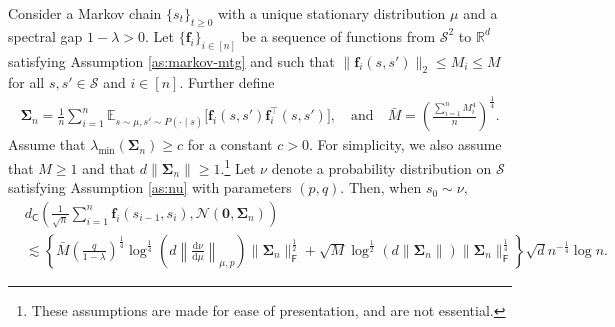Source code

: \medskip
\begin{customcorollary}\label{thm:Berry-Esseen-mtg}
Consider a Markov chain $\{s_t\}_{t \geq 0}$ with a unique stationary distribution $\mu$ and a spectral gap $1-\lambda > 0$. Let $\{\bm{f}_i\}_{i \in [n]}$ be a sequence of functions from $\mathcal{S}^2$ to $\mathbb{R}^{d }$ satisfying Assumption \ref{as:markov-mtg} and such that $\|\bm{f}_i(s,s')\|_2 \leq M_i \leq M$ for all $s,s' \in \mathcal{S}$ and $i \in [n]$. Further define
\begin{align*}
\bm{\Sigma}_n = \frac{1}{n} \sum_{i=1}^n \mathbb{E}_{s\sim\mu,s' \sim P(\cdot \mid s)}\Big[\bm{f}_i(s,s')\bm{f}_i^\top(s,s')\Big], \quad \text{and} \quad \bar{M} = \left(\frac{\sum_{i=1}^n M_i^4}{n}\right)^{\frac{1}{4}}.
\end{align*} 
Assume that $\lambda_{\min}(\bm{\Sigma}_n)\geq c $ for a constant $c>0$. For simplicity, we also assume that $M \geq 1$ and that $d\|\bm{\Sigma}_n\| \geq 1$.\footnote{These assumptions are made for ease of presentation, and are not essential.} 
Let $\nu$ denote a probability distribution on $\mathcal{S}$ satisfying Assumption \ref{as:nu} with parameters $(p,q)$. 
Then, when $s_0 \sim \nu$,
\begin{align}\label{eq:Berry-Esseen-mtg}
&d_{\mathsf{C}}\left(\frac{1}{\sqrt{n}}\sum_{i=1}^n \bm{f}_i(s_{i-1}, s_i), \mathcal{N}(\bm{0},\bm{\Sigma}_n)\right) \nonumber \\ 
&\lesssim \left\{\bar{M}\left(\frac{q}{1-\lambda}\right)^{\frac{1}{4}}\log^{\frac{1}{4}}\left(d\left\|\frac{\mathrm{d}\nu}{\mathrm{d}\mu}\right\|_{\mu,p}\right)\|\bm{\Sigma}_n\|_{\mathsf{F}}^{\frac{1}{2}}+ \sqrt{M} \log^{\frac{1}{2}} (d\|\bm{\Sigma}_n\|)\|\bm{\Sigma}_n\|_{\mathsf{F}}^{\frac{1}{4}}\right\}\sqrt{d} n^{-\frac{1}{4}}\log n.
\end{align}
\end{customcorollary}
\medskip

> _Aim of the exercise_
From the records, work out how many lines include "sqrt" and respond with the number only.

> _Task response_
2